[Serenitysaz] has come online.
Liltimmy: Sazzy! Teach me how to be a 1337 DPS!!! Oh please, oh please!
Serenitysaz: Hang on their tiger, have you been doing your heroics?
Liltimmy: Yes ma'am! I've even gemmed and enchanted all my new stuff! But my DPS hasn't been too good...
Serenitysaz: Well, gear wise you have a very good start. Everything is for your spec, everything is gemmed and enchanted properly. It just looks like you need some practice with your rotation.
Liltimmy: Okay, where do I start?
This part of my guide will be an extremely broad over view, seeing as though there are a ton of different classes, specs, and roles within this game, each containing their own quirks and subtle changes, depending on which patch we just so happen to be in. Keep in mind there is no 100% right way to play...well, to an extent there is, but I personally think everything is relative...there is what is the current fad, and what you're comfortable with.
There are generally good reasons for DPS rotation and stat fads, and that is because they usually work for the general population of that particular class/spec. On the rare occasion though, you will find the oddball player who will choose to play an underdog spec just because they prefer the "feel" of it, and end up kicking that fad's butt on the meters, which leads me to believe that play style often trumps fads. What being a good DPS (or healer, or tank) boils down to is knowing your class, and doing what you do to the fullest of your abilities. How do you go about that? Well, here's a simple list to help you begin your quest to being awesome.
Do your homework. (Liltimmy in the background: Awww man! Homework?!)
1) Research your class. Find out which specs are currently best for your role to help maximize your DPS/Threat/Healing.

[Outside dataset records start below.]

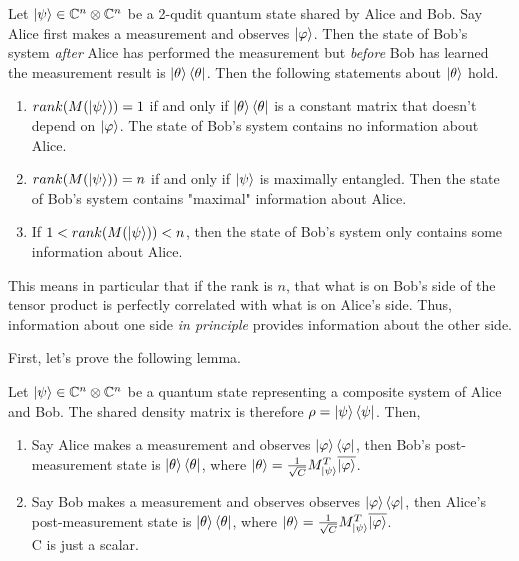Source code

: 
\begin{prop}
\label{entanglement-rank}
Let $\ket{\psi} \in \mathbb{C}^n \otimes \mathbb{C}^{n}$ be a 2-qudit quantum state shared by Alice and Bob. Say Alice first makes a measurement and observes $\ket{\varphi}$. Then the state of Bob's system \textit{after} Alice has performed the measurement but \textit{before} Bob has learned the measurement result is $\ket{\theta}\bra{\theta}$. Then the following statements about $\ket{\theta}$ hold.
\begin{enumerate}
    \item $rank(M(\ket{\psi}))=1$ if and only if $\ket{\theta}\bra{\theta}$ is a constant matrix that doesn't depend on $\ket{\varphi}$. The state of Bob's system contains no information about Alice.
    \item $rank(M(\ket{\psi}))=n$ if and only if $\ket{\psi}$ is maximally entangled. Then the state of Bob's system contains "maximal" information about Alice.
    \item If $1<rank(M(\ket{\psi}))<n$, then the state of Bob's system only contains some information about Alice.
\end{enumerate}
\end{prop}

This means in particular that if the rank is $n$, that what is on Bob's side of the tensor product is perfectly correlated with what is on Alice's side.  Thus, information about one side {\emph{in principle}} provides information about the other side. 

First, let's prove the following lemma.




\begin{lemma}
\label{end state lemma}
Let $\ket{\psi} \in \mathbb{C}^n \otimes \mathbb{C}^{n}$ be a quantum state representing a composite system of Alice and Bob.  The shared density matrix is therefore $\rho = \ket{\psi}\bra{\psi}$. Then,
\begin{enumerate}
\item Say Alice makes a measurement and observes $\ket{\varphi}\bra{\varphi}$, then Bob's post-measurement state is $\ket{\theta}\bra{\theta}$, where $\ket{\theta}=\frac{1}{\sqrt{C}}M_{\ket{\psi}}^T \overline{\ket{\varphi}}$.
\item Say Bob makes a measurement and observes observes $\ket{\varphi}\bra{\varphi}$, then Alice's post-measurement state is $\ket{\theta}\bra{\theta}$, where $\ket{\theta}=\frac{1}{\sqrt{C}}M_{\ket{\psi}}^T \overline{\ket{\varphi}}$.\\
C is just a scalar.
\end{enumerate}
\end{lemma}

2) Research your rotation. This is most important for DPS!!! A lot of classes have spells that increase the damage of other spells. If their rotation or timing is incorrect, their DPS suffers greatly. Tanks, you may not necessarily have a rotation, but you do have certain spells that help make other moves give you more threat. Learn which buttons you need to hit to gain more threat, which are your defensive cooldowns, which spells are better for AoE pulls and which are for single target. Healers, again you do not have a rotation, for damage does not allow for one, but you do have priority spells. Certain spells often give you procs or buffs that increase healing output. Some spells may mean the difference between a success and a wipe. Learn the difference between these spells!
3) Practice! Practice practice practice!!! The best of the best never stop practicing. Why should you?
- If you're a DPS, go to any major city and practice on a target dummy until you feel 110% comfortable with your rotation and the numbers you're putting out (Remember, the numbers you get from a dummy are not accurate to what you could see in a raid. It's really just a tool to help you see whether or not what you're doing is improving your output). Also, don't just stand in one spot at the dummy, practice moving and DPSing! Most raid fights do not give you the luxury of standing behind a boss, never having to move. Learn how to maximize your output on the go!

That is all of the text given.